Starting at the first line of the entries below, please return exactly each line up to and including the one with "GeneralMappingByElements( S, R, elms"; pictures stay out.

[Excerpts from a dataset]
===============

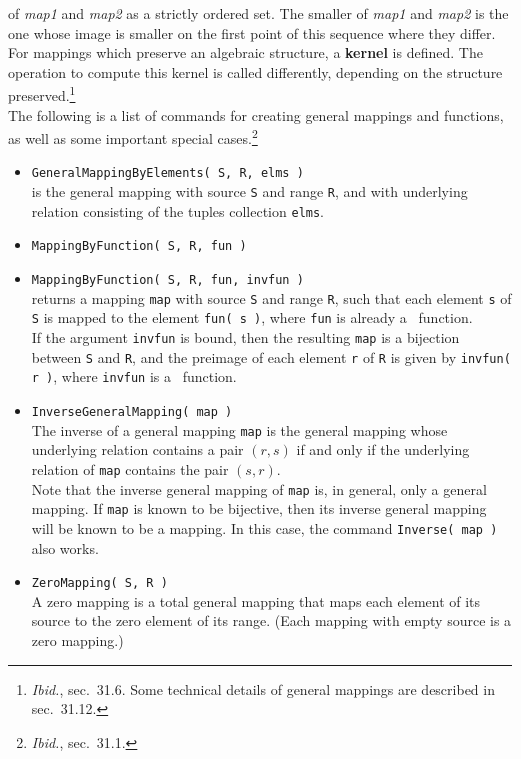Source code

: of {\it map1} and {\it map2} as a strictly ordered set. 
The smaller of {\it map1} and {\it map2} is the one 
whose image is smaller on the first point of this sequence where they differ.
\\[5pt]
For mappings which preserve an algebraic structure, a {\bf kernel} is defined. 
The operation to compute this kernel is called differently, depending on the
structure preserved.\footnote{{\it Ibid.}, sec.~31.6.  Some technical
  details of general mappings are described in sec.~31.12.} 
\\[5pt]
The following is a list of commands for creating general mappings and functions, as
well as some important special cases.\footnote{{\it Ibid.}, sec.~31.1.}
\begin{itemize}
\item {\tt GeneralMappingByElements( S, R, elms )}\\
is the general mapping with source {\tt S} and range {\tt R}, and with underlying relation consisting of the tuples
collection {\tt elms}.
\item {\tt MappingByFunction( S, R, fun )}
\item {\tt MappingByFunction( S, R, fun, invfun )}\\
returns a mapping {\tt map} with source {\tt S} and range {\tt R}, such that each element
{\tt s} of {\tt S} is mapped to the element {\tt fun( s )}, where {\tt fun} is
already a \gap\ function.
\\[4pt]
If the argument {\tt invfun} is bound, then the resulting {\tt map} is a bijection
between {\tt S} and {\tt R}, and the preimage of each element {\tt r} of {\tt R} is
given by {\tt invfun( r )}, where {\tt invfun} is a \gap\ function.
\item {\tt InverseGeneralMapping( map )}\\
The inverse of a general mapping {\tt map} is the general mapping whose underlying relation
contains a pair $(r, s)$ if and only if the underlying relation of {\tt map} contains the pair $(s, r)$.
\\[4pt]
Note that the inverse general mapping of {\tt map} is, in general, only a general
mapping. If {\tt map} is known to be bijective, then its inverse general mapping will
be known to be a mapping. In this case, the command {\tt Inverse( map )} also works.
\item  {\tt ZeroMapping( S, R )}\\
A zero mapping is a total general mapping that maps each element of its source to the zero element of its
range. (Each mapping with empty source is a zero mapping.)

\end{itemize}
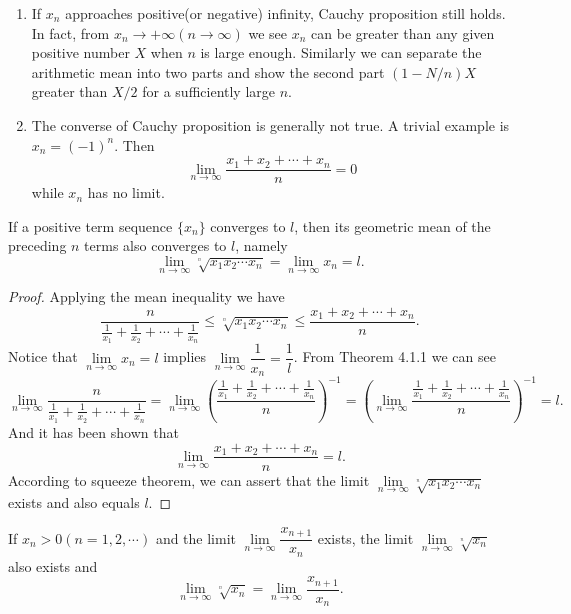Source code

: \documentclass[11pt,fleqn]{book} %
\begin{document}
\begin{remark}
    \begin{enumerate}
    \item
	If $x_n$ approaches positive(or negative) infinity, Cauchy proposition still holds. In fact, from $x_n\to+\infty(n\to\infty)$ we see $x_n$ can be greater than any given positive number $X$ when $n$ is large enough. Similarly we can separate the arithmetic mean into two parts and show the second part $(1-N/n)X$ greater than $X/2$ for a sufficiently large $n$.\\
	\item
	The converse of Cauchy proposition is generally not true. A trivial example is $x_n=(-1)^n$. Then
	\[
	\lim\limits_{n\to\infty}\frac{x_1+x_2+\cdots+x_n}{n}=0
	\]
	while $x_n$ has no limit.
    \end{enumerate}
\end{remark}
\vspace{3mm}
\begin{corollary}
	If a positive term sequence $\{x_n\}$ converges to $l$, then its geometric mean of the preceding $n$ terms also converges to $l$, namely
	\begin{equation}
	\lim\limits_{n\to\infty}\sqrt[^n]{x_1x_2\cdots x_n}=\lim\limits_{n\to\infty}x_n=l.
	\end{equation}
\end{corollary}

\begin{proof}
	Applying the mean inequality we have
    \[
    \frac{n}{\frac{1}{x_1}+\frac{1}{x_2}+\cdots+\frac{1}{x_n}}\leqslant\sqrt[^n]{x_1x_2\cdots x_n}\leqslant\frac{x_1+x_2+\cdots+x_n}{n}.
    \]
    Notice that $\lim\limits_{n\to\infty}x_n=l$ implies $\lim\limits_{n\to\infty}\dfrac{1}{x_n}=\dfrac{1}{l}$. From Theorem 4.1.1 we can see
    \[
    \lim\limits_{n\to\infty}\frac{n}{\frac{1}{x_1}+\frac{1}{x_2}+\cdots+\frac{1}{x_n}}=\lim\limits_{n\to\infty}\left(\frac{\frac{1}{x_1}+\frac{1}{x_2}+\cdots+\frac{1}{x_n}}{n}\right)^{-1}=\left(\lim\limits_{n\to\infty}\frac{\frac{1}{x_1}+\frac{1}{x_2}+\cdots+\frac{1}{x_n}}{n}\right)^{-1}=l.
    \]
    And it has been shown that
    \[
    \lim\limits_{n\to\infty}\frac{x_1+x_2+\cdots+x_n}{n}=l.
    \]
    According to squeeze theorem, we can assert that the limit $\lim\limits_{n\to\infty}\sqrt[^n]{x_1x_2\cdots x_n}$ exists and also equals $l$.   
\end{proof}

\vspace{3mm}

\begin{proposition}
	If $x_n>0(n=1,2,\cdots)$ and the limit $\lim\limits_{n\to\infty}\dfrac{x_{n+1}}{x_n}$ exists, the limit $\lim\limits_{n\to\infty}\sqrt[^n]{x_n}$ also exists and
	\[
	\lim\limits_{n\to\infty}\sqrt[^n]{x_n}=\lim\limits_{n\to\infty}\frac{x_{n+1}}{x_n}.
	\]
\end{proposition}
\end{document}
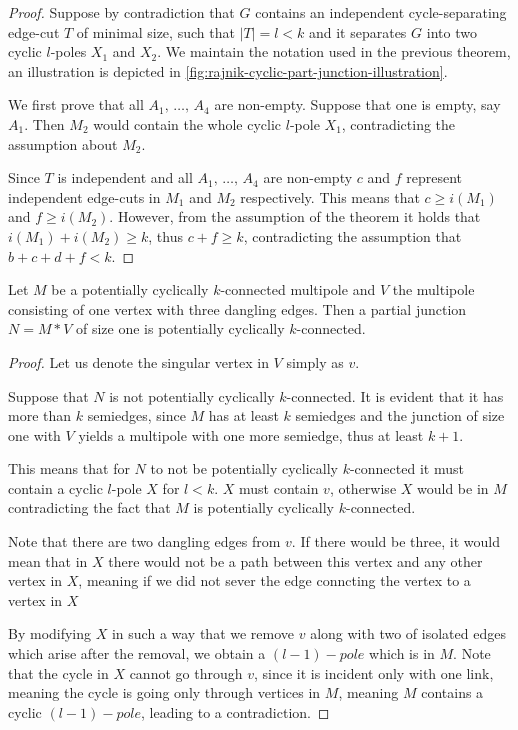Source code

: \documentclass[12pt, twoside]{book}
\begin{document}
\begin{proof}
	Suppose by contradiction that $G$ contains an independent cycle-separating edge-cut $T$ of minimal size, such that $|T|=l<k$ and it separates $G$ into two cyclic $l$-poles $X_1$ and $X_2$. We maintain the notation used in the previous theorem, an illustration is depicted in \cref{fig:rajnik-cyclic-part-junction-illustration}.
	
	We first prove that all $A_1,\,\dots,\,A_4$ are non-empty. Suppose that one is empty, say $A_1$. Then $M_2$ would contain the whole cyclic $l$-pole $X_1$, contradicting the assumption about $M_2$.
	
	Since $T$ is independent and all $A_1,\,\dots,\,A_4$ are non-empty $c$ and $f$ represent independent edge-cuts in $M_1$ and $M_2$ respectively. This means that ${c\geq i(M_1)}$ and ${f\geq i(M_2)}$. However, from the assumption of the theorem it holds that ${i(M_1)+i(M_2)\geq k}$, thus ${c+f\geq k}$, contradicting the assumption that ${b+c+d+f<k}$.
\end{proof}

\begin{lemma}
	Let $M$ be a potentially cyclically $k$-connected multipole and $V$ the multipole consisting of one vertex with three dangling edges. Then a partial junction $N=M*V$ of size one is potentially cyclically $k$-connected.
\end{lemma}

\begin{proof}
	Let us denote the singular vertex in $V$ simply as $v$.
	
	Suppose that $N$ is not potentially cyclically $k$-connected. It is evident that it has more than $k$ semiedges, since $M$ has at least $k$ semiedges and the junction of size one with $V$ yields a multipole with one more semiedge, thus at least $k+1$.
	
	This means that for $N$ to not be potentially cyclically $k$-connected it must contain a cyclic $l$-pole $X$ for $l<k$. $X$ must contain $v$, otherwise $X$ would be in $M$ contradicting the fact that $M$ is potentially cyclically $k$-connected.
	
	Note that there are two dangling edges from $v$. If there would be three, it would mean that in $X$ there would not be a path between this vertex and any other vertex in $X$, meaning if we did not sever the edge conncting the vertex to a vertex in $X$ 
	
	By modifying $X$ in such a way that we remove $v$ along with two of isolated edges which arise after the removal, we obtain a $(l-1)-pole$ which is in $M$. Note that the cycle in $X$ cannot go through $v$, since it is incident only with one link, meaning the cycle is going only through vertices in $M$, meaning $M$ contains a cyclic $(l-1)-pole$, leading to a contradiction.
	
\end{proof}
\end{document}
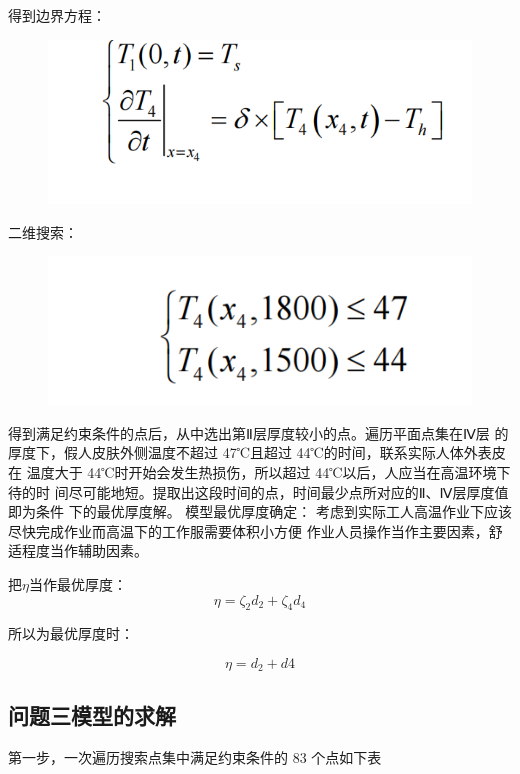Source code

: \documentclass{article}
\begin{document}
	得到边界方程：
	
	\begin{figure}[htbp]
		\centering
		\includegraphics[scale=0.4]{屏幕截图 2024-07-15 223032.png}
	\end{figure}
	
	二维搜索：
	
	\begin{figure}[htbp]
		\centering
		\includegraphics[scale=0.4]{屏幕截图 2024-07-15 223035.png}
	\end{figure}
	
	得到满足约束条件的点后，从中选出第Ⅱ层厚度较小的点。遍历平面点集在Ⅳ层
	的厚度下，假人皮肤外侧温度不超过 47℃且超过 44℃的时间，联系实际人体外表皮在
	温度大于 44℃时开始会发生热损伤，所以超过 44℃以后，人应当在高温环境下待的时
	间尽可能地短。提取出这段时间的点，时间最少点所对应的Ⅱ、Ⅳ层厚度值即为条件
	下的最优厚度解。 
	模型最优厚度确定： 
	考虑到实际工人高温作业下应该尽快完成作业而高温下的工作服需要体积小方便
	作业人员操作当作主要因素，舒适程度当作辅助因素。
	
	把$\eta $当作最优厚度：$$\eta = \zeta _{2}d_{2}+\zeta _{4}d_{4}$$
	
	所以为最优厚度时：
	
	$$\eta  = d_{2}+d{4}$$
	
	\subsection{ 问题三模型的求解}
	
	第一步，一次遍历搜索点集中满足约束条件的 83 个点如下表
	
\end{document}
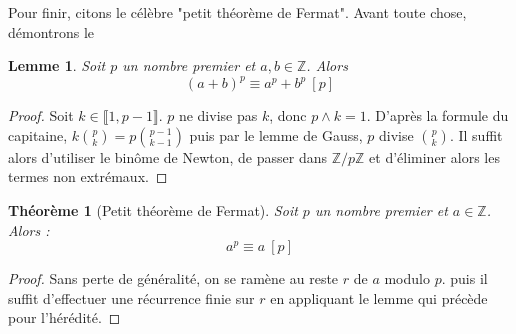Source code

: \documentclass[french]{book}
\newcommand{\Z}{\mathbb{Z}}
\theoremstyle{plain}
\newtheorem{thm}{Théorème}[chapter]
\newtheorem{lem}{Lemme}[chapter]
\theoremstyle{definition}
\theoremstyle{remark}
\begin{document}
Pour finir, citons le célèbre "petit théorème de Fermat". Avant toute chose, démontrons le
\begin{lem}
	Soit $p$ un nombre premier et $a,b\in\Z$. Alors $$(a+b)^p\equiv a^p+b^p\ [p]$$
\end{lem}
\begin{proof}
	Soit $k\in\llbracket1,p-1\rrbracket$. $p$ ne divise pas $k$, donc $p\wedge k=1$. D'après la formule du capitaine, $\displaystyle k\binom{p}{k}=p\binom{p-1}{k-1}$ puis par le lemme de Gauss, $p$ divise $\displaystyle\binom{p}{k}$. Il suffit alors d'utiliser le binôme de Newton, de passer dans $\Z/p\Z$ et d'éliminer alors les termes non extrémaux.
\end{proof}
\begin{thm}[Petit théorème de Fermat]
	Soit $p$ un nombre premier et $a\in\Z$. Alors : $$a^p\equiv a\ [p]$$
\end{thm}
\begin{proof}
	Sans perte de généralité, on se ramène au reste $r$ de $a$ modulo $p$. puis il suffit d'effectuer une récurrence finie sur $r$ en appliquant le lemme qui précède pour l'hérédité.
\end{proof}
\end{document}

===============

▶ **PROBLEM SOLUTION**:
Source code

: of {\it map1} and {\it map2} as a strictly ordered set. 
The smaller of {\it map1} and {\it map2} is the one 
whose image is smaller on the first point of this sequence where they differ.
\\[5pt]
For mappings which preserve an algebraic structure, a {\bf kernel} is defined. 
The operation to compute this kernel is called differently, depending on the
structure preserved.\footnote{{\it Ibid.}, sec.~31.6.  Some technical
  details of general mappings are described in sec.~31.12.} 
\\[5pt]
The following is a list of commands for creating general mappings and functions, as
well as some important special cases.\footnote{{\it Ibid.}, sec.~31.1.}
\begin{itemize}
\item {\tt GeneralMappingByElements( S, R, elms )}\\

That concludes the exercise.